Sealion's Tour Vehicle Keeps The Dream Alive.
Behind every great band is a great van.
And when a band has racked up enough miles on the road, something begins to happen to that van. These former church vans, daycare buses and plumber's work vehicles start being thought of by the band as another member of the team. These vehicles start being brought up in casual conversation — much in the same way that a band might talk about their merch guy or an auxiliary percussionist.

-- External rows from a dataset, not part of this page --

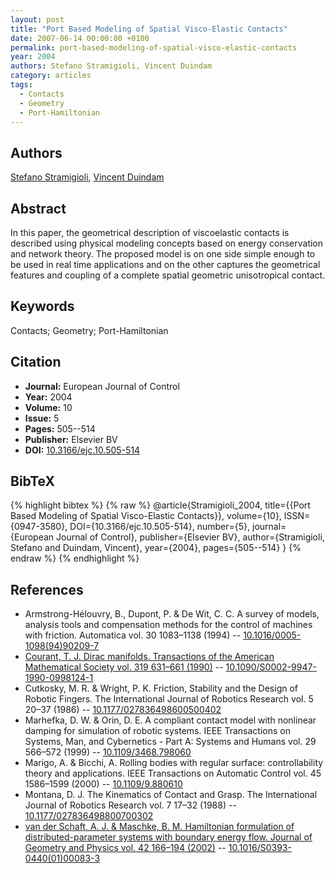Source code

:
 ```yaml
---
layout: post
title: "Port Based Modeling of Spatial Visco-Elastic Contacts"
date: 2007-06-14 00:00:00 +0100
permalink: port-based-modeling-of-spatial-visco-elastic-contacts
year: 2004
authors: Stefano Stramigioli, Vincent Duindam
category: articles
tags:
  - Contacts
  - Geometry
  - Port-Hamiltonian
---
```

 
## Authors
[Stefano Stramigioli](authors/stefano_stramigioli), [Vincent Duindam](authors/vincent_duindam)
 
## Abstract
In this paper, the geometrical description of viscoelastic contacts is described using physical modeling concepts based on energy conservation and network theory. The proposed model is on one side simple enough to be used in real time applications and on the other captures the geometrical features and coupling of a complete spatial geometric unisotropical contact.
 
## Keywords
Contacts; Geometry; Port-Hamiltonian
 
## Citation
- **Journal:** European Journal of Control
- **Year:** 2004
- **Volume:** 10
- **Issue:** 5
- **Pages:** 505--514
- **Publisher:** Elsevier BV
- **DOI:** [10.3166/ejc.10.505-514](https://doi.org/10.3166/ejc.10.505-514)
 
## BibTeX
{% highlight bibtex %}
{% raw %}
@article{Stramigioli_2004,
  title={{Port Based Modeling of Spatial Visco-Elastic Contacts}},
  volume={10},
  ISSN={0947-3580},
  DOI={10.3166/ejc.10.505-514},
  number={5},
  journal={European Journal of Control},
  publisher={Elsevier BV},
  author={Stramigioli, Stefano and Duindam, Vincent},
  year={2004},
  pages={505--514}
}
{% endraw %}
{% endhighlight %}
 
## References
- Armstrong-Hélouvry, B., Dupont, P. & De Wit, C. C. A survey of models, analysis tools and compensation methods for the control of machines with friction. Automatica vol. 30 1083–1138 (1994) -- [10.1016/0005-1098(94)90209-7](https://doi.org/10.1016/0005-1098(94)90209-7)
- [Courant, T. J. Dirac manifolds. Transactions of the American Mathematical Society vol. 319 631–661 (1990)](dirac-manifolds) -- [10.1090/S0002-9947-1990-0998124-1](https://doi.org/10.1090/S0002-9947-1990-0998124-1)
- Cutkosky, M. R. & Wright, P. K. Friction, Stability and the Design of Robotic Fingers. The International Journal of Robotics Research vol. 5 20–37 (1986) -- [10.1177/027836498600500402](https://doi.org/10.1177/027836498600500402)
- Marhefka, D. W. & Orin, D. E. A compliant contact model with nonlinear damping for simulation of robotic systems. IEEE Transactions on Systems, Man, and Cybernetics - Part A: Systems and Humans vol. 29 566–572 (1999) -- [10.1109/3468.798060](https://doi.org/10.1109/3468.798060)
- Marigo, A. & Bicchi, A. Rolling bodies with regular surface: controllability theory and applications. IEEE Transactions on Automatic Control vol. 45 1586–1599 (2000) -- [10.1109/9.880610](https://doi.org/10.1109/9.880610)
- Montana, D. J. The Kinematics of Contact and Grasp. The International Journal of Robotics Research vol. 7 17–32 (1988) -- [10.1177/027836498800700302](https://doi.org/10.1177/027836498800700302)
- [van der Schaft, A. J. & Maschke, B. M. Hamiltonian formulation of distributed-parameter systems with boundary energy flow. Journal of Geometry and Physics vol. 42 166–194 (2002)](hamiltonian-formulation-of-distributed-parameter-systems-with-boundary-energy-flow) -- [10.1016/S0393-0440(01)00083-3](https://doi.org/10.1016/S0393-0440(01)00083-3)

To some degree, this helps explain how so many band vans end up in music videos, on album covers, on T-shirts and on other merch items. Hey, we get it: It's hard to spend so many hours with bandmates (both human and machine) without a few things getting broken, a few good fights taking place and lots of great memories being made.

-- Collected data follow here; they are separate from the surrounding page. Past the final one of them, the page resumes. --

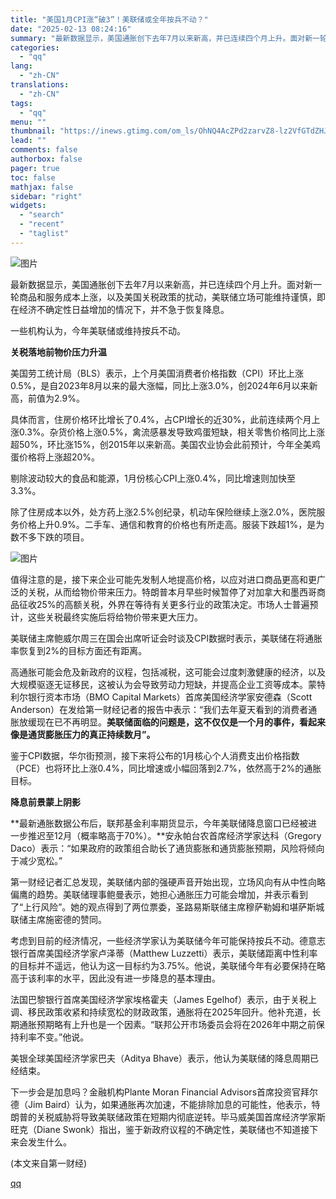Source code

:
 ```yaml
---
title: "美国1月CPI涨“破3”！美联储或全年按兵不动？"
date: "2025-02-13 08:24:16"
summary: "最新数据显示，美国通胀创下去年7月以来新高，并已连续四个月上升。面对新一轮商品和服务成本上涨，以及美..."
categories:
  - "qq"
lang:
  - "zh-CN"
translations:
  - "zh-CN"
tags:
  - "qq"
menu: ""
thumbnail: "https://inews.gtimg.com/om_ls/OhNQ4AcZPd2zarvZ8-lz2VfGTdZHJMsQ8jb7fAEzYPoeIAA_640360/0"
lead: ""
comments: false
authorbox: false
pager: true
toc: false
mathjax: false
sidebar: "right"
widgets:
  - "search"
  - "recent"
  - "taglist"
---
```


![图片](https://inews.gtimg.com/om_bt/OPnlETrcFYKWyvjUJNldZuqX0tKWHGgqZDA4utz1GRt4EAA/641)

最新数据显示，美国通胀创下去年7月以来新高，并已连续四个月上升。面对新一轮商品和服务成本上涨，以及美国关税政策的扰动，美联储立场可能维持谨慎，即在经济不确定性日益增加的情况下，并不急于恢复降息。

一些机构认为，今年美联储或维持按兵不动。

**关税落地前物价压力升温**

美国劳工统计局（BLS）表示，上个月美国消费者价格指数（CPI）环比上涨0.5%，是自2023年8月以来的最大涨幅，同比上涨3.0%，创2024年6月以来新高，前值为2.9%。

具体而言，住房价格环比增长了0.4%，占CPI增长的近30%，此前连续两个月上涨0.3%。杂货价格上涨0.5%，禽流感暴发导致鸡蛋短缺，相关零售价格同比上涨超50%，环比涨15%，创2015年以来新高。美国农业协会此前预计，今年全美鸡蛋价格将上涨超20%。

剔除波动较大的食品和能源，1月份核心CPI上涨0.4%，同比增速则加快至3.3%。

除了住房成本以外，处方药上涨2.5%创纪录，机动车保险继续上涨2.0%，医院服务价格上升0.9%。二手车、通信和教育的价格也有所走高。服装下跌超1%，是为数不多下跌的项目。

![图片](https://inews.gtimg.com/om_bt/OoCRCGoBn4syzb9PVQEMjaEBgIwl8ZfzGf0ccMg-GGSxMAA/641)

值得注意的是，接下来企业可能先发制人地提高价格，以应对进口商品更高和更广泛的关税，从而给物价带来压力。特朗普本月早些时候暂停了对加拿大和墨西哥商品征收25%的高额关税，外界在等待有关更多行业的政策决定。市场人士普遍预计，这些关税最终实施后将给物价带来更大压力。

美联储主席鲍威尔周三在国会出席听证会时谈及CPI数据时表示，美联储在将通胀率恢复到2%的目标方面还有距离。

高通胀可能会危及新政府的议程，包括减税，这可能会过度刺激健康的经济，以及大规模驱逐无证移民，这被认为会导致劳动力短缺，并提高企业工资等成本。蒙特利尔银行资本市场（BMO Capital Markets）首席美国经济学家安德森（Scott Anderson）在发给第一财经记者的报告中表示：“我们去年夏天看到的消费者通胀放缓现在已不再明显。**美联储面临的问题是，这不仅仅是一个月的事件，看起来像是通货膨胀压力的真正持续数月”。**

鉴于CPI数据，华尔街预测，接下来将公布的1月核心个人消费支出价格指数（PCE）也将环比上涨0.4%，同比增速或小幅回落到2.7%，依然高于2%的通胀目标。

**降息前景蒙上阴影**

**最新通胀数据公布后，联邦基金利率期货显示，今年美联储降息窗口已经被进一步推迟至12月（概率略高于70%）。**安永帕台农首席经济学家达科（Gregory Daco）表示：“如果政府的政策组合助长了通货膨胀和通货膨胀预期，风险将倾向于减少宽松。”

第一财经记者汇总发现，美联储内部的强硬声音开始出现，立场风向有从中性向略偏鹰的趋势。美联储理事鲍曼表示，她担心通胀压力可能会增加，并表示看到了“上行风险”。她的观点得到了两位票委，圣路易斯联储主席穆萨勒姆和堪萨斯城联储主席施密德的赞同。

考虑到目前的经济情况，一些经济学家认为美联储今年可能保持按兵不动。德意志银行首席美国经济学家卢泽蒂（Matthew Luzzetti）表示，美联储距离中性利率的目标并不遥远，他认为这一目标约为3.75%。他说，美联储今年有必要保持在略高于该利率的水平，因此没有进一步降息的基本理由。

法国巴黎银行首席美国经济学家埃格霍夫（James Egelhof）表示，由于关税上调、移民政策收紧和持续宽松的财政政策，通胀将在2025年回升。他补充道，长期通胀预期略有上升也是一个因素。“联邦公开市场委员会将在2026年中期之前保持利率不变。”他说。

美银全球美国经济学家巴夫（Aditya Bhave）表示，他认为美联储的降息周期已经结束。

下一步会是加息吗？金融机构Plante Moran Financial Advisors首席投资官拜尔德（Jim Baird）认为，如果通胀再次加速，不能排除加息的可能性，他表示，特朗普的关税威胁将导致美联储政策在短期内彻底逆转。毕马威美国首席经济学家斯旺克（Diane Swonk）指出，鉴于新政府议程的不确定性，美联储也不知道接下来会发生什么。

(本文来自第一财经)

[qq](https://new.qq.com/rain/a/20250213A01BPM00)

With this in mind, we present our newest recurring column — The Bandwagon — in the hope that, by exploring these stories, we might get to know some bands from both North Texas and beyond on a more personal level.
For our first installment of the series, we spoke with Hunter Moehring, Alex Poulos and Paul Hernandez of Dallas surf-punk outfit Sealion, who were all too pleased to speak with us about their pal Siouxsie.
Band Name: Sealion.
Van Name: Siouxsie the Vanshee.
Year, Make and Model: 1998 Ford E-150 Econoline.
Where did your van come from? How did you acquire it?
Hunter (vocals, guitars): Craigslist. [Guitarist] Cole [Denton] bought it in Fort Worth.
What makes your van special? What are its best and worst features?
Alex (drums): The smell is pretty special.
Hunter: The smell is very special. No, she's home. She's got all sorts of accouterments. She's got a dream-catcher, a hula dancer, and tons of stickers inside. She's got Kenneth –she's Kenneth's home. [Editor's note: Kenneth is a plastic dinosaur we found sitting on the van's dashboard. Sealion has been using a drawing of the dinosaur on some of their newer merch, and they say they plan on naming their upcoming album after him as well.] The side door doesn't open. That's the worst. But it's actually kind of cool because, that way, nobody can break into the side door — not even us.
Paul (bass): Or get out. It's like the Thunderdome.
Hunter: No one can get in or out of the side door.
Who usually does the driving?
Hunter: Cole does most of the driving. He's definitely the designated drunk driver.
Do you have any good breakdown stories?
Hunter: None yet. Knock on wood.
What are your best memories from being in the van?
Alex: Watching The Good, The Bad, and The Ugly in Nashville because we had nothing better to do than kill six hours of time in the van and get really baked.
Paul: Or watching The Sandlot in traffic. Getting tattoos of Siouxsie in St. Louis was the best.
Hunter: Getting tattoos of the van was probably the best. We got them at Tower Classic from Lauren Busiere. Or when we were staying in Houston, Cole fell asleep in the van with the windows down. The next day, he woke up with a pair of women's underwear on him. We have no idea how they ended up there — or whose they were.
What are the best modifications you've made to the van, decorative or otherwise?
Hunter: Kenneth, the stickers and the dream-catcher, for sure. The dream-catcher is the most important because it protects our nightmares.
Alex: It's definitely done the most work so far.
Hunter: We used to have two. We lost one on the first tour.
Paul: Yeah, we lost my baby cub.
Anything else we you'd like to tell us about your van?
Hunter: If anybody wants to replace the shocks, that would be awesome.
Sealion performs Wednesday, March 27 at Lola's Saloon.